Crawling and Walking is another milestone in your baby’s life; they are now coming into the toddler years. It is also true you will now need eyes in the back of your head. They move so quickly whether it is crawling or walking and this new activity has opened up a whole new world to them; so the cupboard under the sink is very exciting and the toilet looks like great fun. From around 6 months of age you should start using words like NO, DON’T TOUCH and HOT.

The average age for your baby to crawl is between the ages of 7-9 months old. Do not worry if they are older than this age before they start, every child is different and they will do it when they are ready.

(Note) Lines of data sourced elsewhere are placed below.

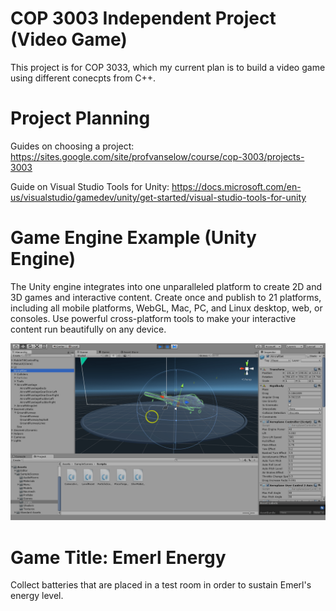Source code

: # COP 3003 Independent Project (Video Game)

This project is for COP 3033, which my current plan is to build a video game using different conecpts from C++. 

# Project Planning

Guides on choosing a project: https://sites.google.com/site/profvanselow/course/cop-3003/projects-3003

Guide on Visual Studio Tools for Unity: https://docs.microsoft.com/en-us/visualstudio/gamedev/unity/get-started/visual-studio-tools-for-unity

# Game Engine Example (Unity Engine)

The Unity engine integrates into one unparalleled platform to create 2D and 3D games and interactive content. Create once and publish to 21 platforms, including all mobile platforms, WebGL, Mac, PC, and Linux desktop, web, or consoles. Use powerful cross-platform tools to make your interactive content run beautifully on any device.

![screenshot](UnityEngine.png)


# Game Title: Emerl Energy

Collect batteries that are placed in a test room in order to sustain Emerl's energy level.


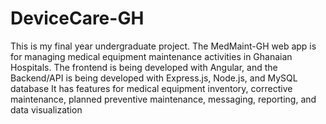 # DeviceCare-GH
This is my final year undergraduate project.
The MedMaint-GH web app is for managing medical equipment maintenance activities in Ghanaian Hospitals.
The frontend is being developed with Angular, and the Backend/API is being developed with Express.js, Node.js, and MySQL database
It has features for medical equipment inventory, corrective maintenance, planned preventive maintenance, messaging, reporting, and data visualization
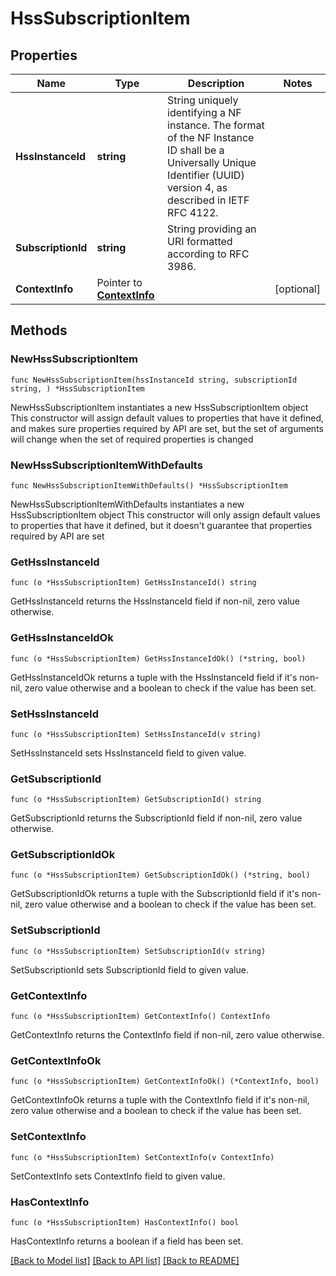 # HssSubscriptionItem

## Properties

Name | Type | Description | Notes
------------ | ------------- | ------------- | -------------
**HssInstanceId** | **string** | String uniquely identifying a NF instance. The format of the NF Instance ID shall be a  Universally Unique Identifier (UUID) version 4, as described in IETF RFC 4122.   | 
**SubscriptionId** | **string** | String providing an URI formatted according to RFC 3986. | 
**ContextInfo** | Pointer to [**ContextInfo**](ContextInfo.md) |  | [optional] 

## Methods

### NewHssSubscriptionItem

`func NewHssSubscriptionItem(hssInstanceId string, subscriptionId string, ) *HssSubscriptionItem`

NewHssSubscriptionItem instantiates a new HssSubscriptionItem object
This constructor will assign default values to properties that have it defined,
and makes sure properties required by API are set, but the set of arguments
will change when the set of required properties is changed

### NewHssSubscriptionItemWithDefaults

`func NewHssSubscriptionItemWithDefaults() *HssSubscriptionItem`

NewHssSubscriptionItemWithDefaults instantiates a new HssSubscriptionItem object
This constructor will only assign default values to properties that have it defined,
but it doesn't guarantee that properties required by API are set

### GetHssInstanceId

`func (o *HssSubscriptionItem) GetHssInstanceId() string`

GetHssInstanceId returns the HssInstanceId field if non-nil, zero value otherwise.

### GetHssInstanceIdOk

`func (o *HssSubscriptionItem) GetHssInstanceIdOk() (*string, bool)`

GetHssInstanceIdOk returns a tuple with the HssInstanceId field if it's non-nil, zero value otherwise
and a boolean to check if the value has been set.

### SetHssInstanceId

`func (o *HssSubscriptionItem) SetHssInstanceId(v string)`

SetHssInstanceId sets HssInstanceId field to given value.


### GetSubscriptionId

`func (o *HssSubscriptionItem) GetSubscriptionId() string`

GetSubscriptionId returns the SubscriptionId field if non-nil, zero value otherwise.

### GetSubscriptionIdOk

`func (o *HssSubscriptionItem) GetSubscriptionIdOk() (*string, bool)`

GetSubscriptionIdOk returns a tuple with the SubscriptionId field if it's non-nil, zero value otherwise
and a boolean to check if the value has been set.

### SetSubscriptionId

`func (o *HssSubscriptionItem) SetSubscriptionId(v string)`

SetSubscriptionId sets SubscriptionId field to given value.


### GetContextInfo

`func (o *HssSubscriptionItem) GetContextInfo() ContextInfo`

GetContextInfo returns the ContextInfo field if non-nil, zero value otherwise.

### GetContextInfoOk

`func (o *HssSubscriptionItem) GetContextInfoOk() (*ContextInfo, bool)`

GetContextInfoOk returns a tuple with the ContextInfo field if it's non-nil, zero value otherwise
and a boolean to check if the value has been set.

### SetContextInfo

`func (o *HssSubscriptionItem) SetContextInfo(v ContextInfo)`

SetContextInfo sets ContextInfo field to given value.

### HasContextInfo

`func (o *HssSubscriptionItem) HasContextInfo() bool`

HasContextInfo returns a boolean if a field has been set.


[[Back to Model list]](../README.md#documentation-for-models) [[Back to API list]](../README.md#documentation-for-api-endpoints) [[Back to README]](../README.md)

When their child starts walking or crawling, I always advise parents to get down to their child’s eye level on the floor and become aware of any potential dangers in the home. There are a few areas in the home where your child is more likely to suffer from an accident. Here are just a few things to watch for:

  • Fit child locks on drawers and low cupboards
  • Remove household cleaning products and sprays from low cupboards and put somewhere high and out of reach. This includes bathroom cupboards as well as kitchen cupboards
  • Kettles and irons should be positioned out of harm’s way; always wrap up the cable making sure little ones cannot get hold of it
  • Install a safety gate on the stairs; both bottom and top
  • Always use a fire guard
  • Plug socket covers

Crawling and Walking

Usually around the 10-12-month mark is when your baby will start pulling themselves up on things and climbing. Again it is important to have a look in your home for any item that could lead to an accident. e.g.

  • Changing tables
  • Check the level of your child’s cot, making sure it’s at the lowest level
  • Ensure all of your furniture is stable and secure; the wobbly shelving unit will have to be addressed and the glass-topped coffee table may have to find a new location.

For a few weeks before your child starts walking they will “cruise” the furniture. Give them lots of space to do this. They will be unsteady on their feet for a week or so, until they get their balances right. To help your baby along and to build their confidence, you can hold their hands and slowly walk with them between your legs. A “push-along” walker can also help to improve walking skills. (E.g. V-TECH© WALKER)

Remember your child will walk when they are ready and only then. I also do not advice putting shoes on your child for the first few weeks, wait until they are very steady on their feet.